I have concerns about tracking "defects" and "LOC" too. I expressed some in my post and I held others back because the post was getting too long.

Humphrey was concerned about them as well. He knew these metrics are very open to manipulation and cautioned against using them in any way for rewards, punishments, promotion, or to compare programmers. They are solely intended for the individual programmer to track his or her progress, which should significantly reduce the incentive to manipulate them.

He also talks about choosing alternative measures if LOC doesn't suit your situation.
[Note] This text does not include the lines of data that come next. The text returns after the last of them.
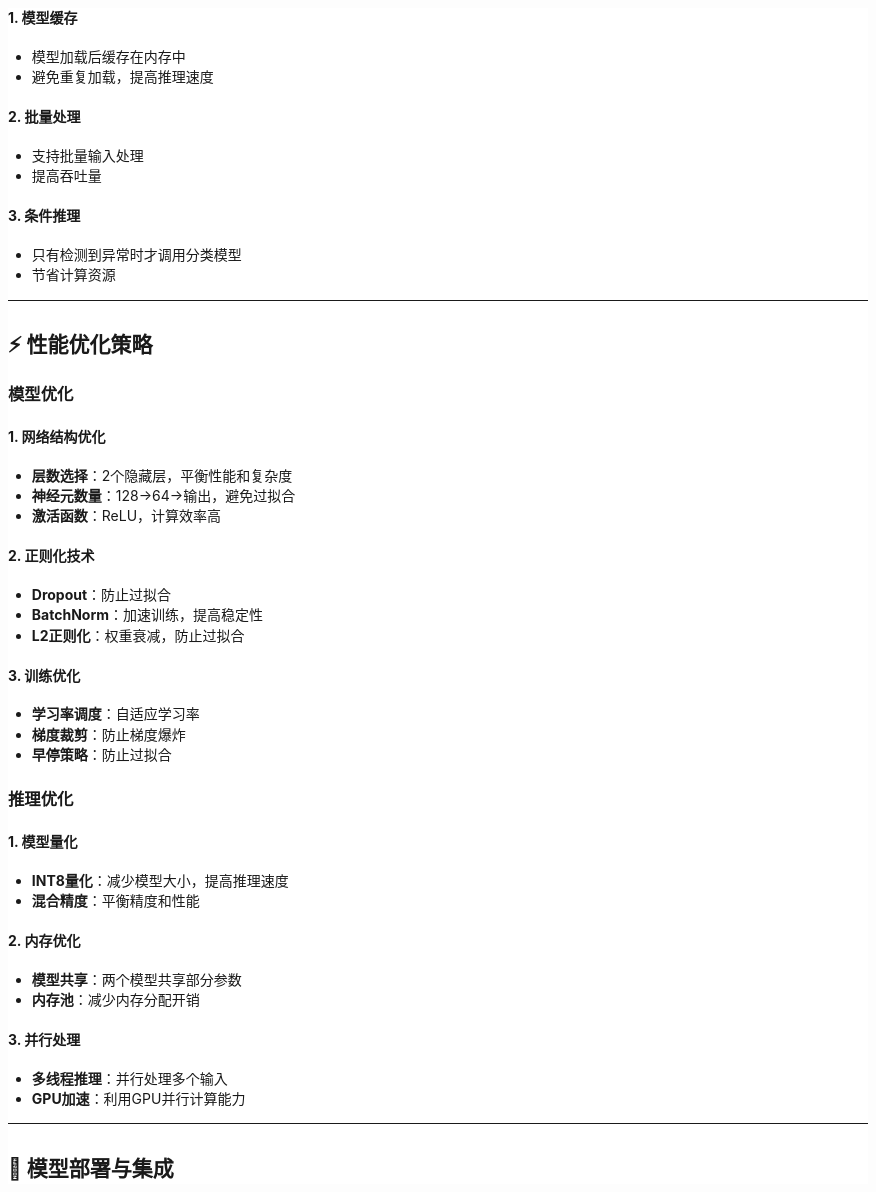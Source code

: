 #### 1. 模型缓存
- 模型加载后缓存在内存中
- 避免重复加载，提高推理速度

#### 2. 批量处理
- 支持批量输入处理
- 提高吞吐量

#### 3. 条件推理
- 只有检测到异常时才调用分类模型
- 节省计算资源

---

## ⚡ 性能优化策略

### 模型优化

#### 1. 网络结构优化
- **层数选择**：2个隐藏层，平衡性能和复杂度
- **神经元数量**：128→64→输出，避免过拟合
- **激活函数**：ReLU，计算效率高

#### 2. 正则化技术
- **Dropout**：防止过拟合
- **BatchNorm**：加速训练，提高稳定性
- **L2正则化**：权重衰减，防止过拟合

#### 3. 训练优化
- **学习率调度**：自适应学习率
- **梯度裁剪**：防止梯度爆炸
- **早停策略**：防止过拟合

### 推理优化

#### 1. 模型量化
- **INT8量化**：减少模型大小，提高推理速度
- **混合精度**：平衡精度和性能

#### 2. 内存优化
- **模型共享**：两个模型共享部分参数
- **内存池**：减少内存分配开销

#### 3. 并行处理
- **多线程推理**：并行处理多个输入
- **GPU加速**：利用GPU并行计算能力

---

## 🚀 模型部署与集成

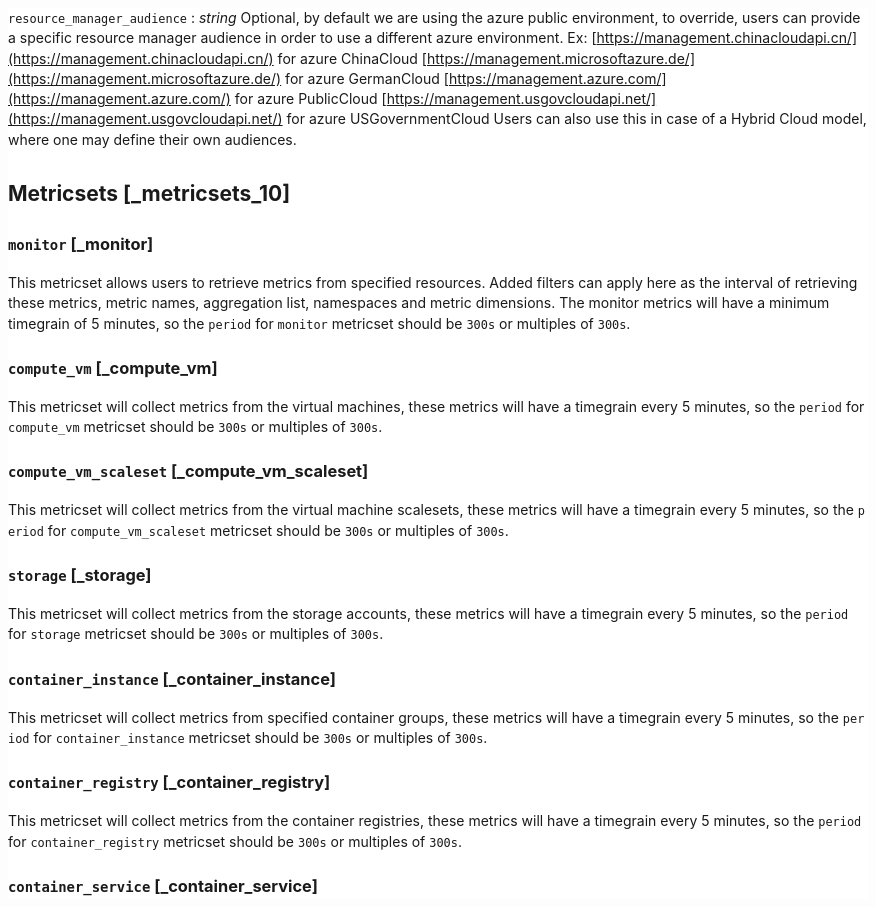 `resource_manager_audience`
:   *string* Optional, by default we are using the azure public environment, to override, users can provide a specific resource manager audience in order to use a different azure environment. Ex: [https://management.chinacloudapi.cn/](https://management.chinacloudapi.cn/) for azure ChinaCloud [https://management.microsoftazure.de/](https://management.microsoftazure.de/) for azure GermanCloud [https://management.azure.com/](https://management.azure.com/) for azure PublicCloud [https://management.usgovcloudapi.net/](https://management.usgovcloudapi.net/) for azure USGovernmentCloud Users can also use this in case of a Hybrid Cloud model, where one may define their own audiences.


## Metricsets [_metricsets_10]


### `monitor` [_monitor]

This metricset allows users to retrieve metrics from specified resources. Added filters can apply here as the interval of retrieving these metrics, metric names, aggregation list, namespaces and metric dimensions. The monitor metrics will have a minimum timegrain of 5 minutes, so the `period` for `monitor` metricset should be `300s` or multiples of `300s`.


### `compute_vm` [_compute_vm]

This metricset will collect metrics from the virtual machines, these metrics will have a timegrain every 5 minutes, so the `period` for `compute_vm` metricset  should be `300s` or multiples of `300s`.


### `compute_vm_scaleset` [_compute_vm_scaleset]

This metricset will collect metrics from the virtual machine scalesets, these metrics will have a timegrain every 5 minutes, so the `period` for `compute_vm_scaleset` metricset  should be `300s` or multiples of `300s`.


### `storage` [_storage]

This metricset will collect metrics from the storage accounts, these metrics will have a timegrain every 5 minutes, so the `period` for `storage` metricset  should be `300s` or multiples of `300s`.


### `container_instance` [_container_instance]

This metricset will collect metrics from specified container groups, these metrics will have a timegrain every 5 minutes, so the `period` for `container_instance` metricset  should be `300s` or multiples of `300s`.


### `container_registry` [_container_registry]

This metricset will collect metrics from the container registries, these metrics will have a timegrain every 5 minutes, so the `period` for `container_registry` metricset  should be `300s` or multiples of `300s`.


### `container_service` [_container_service]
But for most projects, LOC is probably the best measure, even if it's a crappy one.

The number of defects you find is strongly related to both the number of defects in the product and the quality and effort of your testers. That's true. Your PSP stats are only applicable to a single language on a single project. So for most projects over a reasonable amount of time, the tester efficacy should be relatively constant.

I really have trouble with these proxy measures and you've pointed out a bunch of potential problems. So the OCD side of me says we shouldn't use them if they are flawed.

On the other hand, I have very little insight into where I make my errors, what kinds of errors I make over and over again, how productive I am on any given week, my ratio of writing code to writing tests, and how that effects the defect rates I discover in my code, etc. etc..

So where does that leave us? I don't think the measures need to be perfect to help us find ways to improve, which is the whole point of PSP.

PSP is too hard to follow for 99.9% of software developers.

I stand by that statement. If I just give the book to 1,000 developers and say "do this from now on", maybe a couple will be doing it a year from now. The barriers to an individual adopting PSP are formidable. But everything lives in a context. PSP is meant to be practiced in an organization that's doing TSP. That means programmers practicing PSP get a coach, training, support, the time to actually do it, incentives aligned with producing quality software, etc.. In that context, most of them will probably be doing PSP at the end of the year.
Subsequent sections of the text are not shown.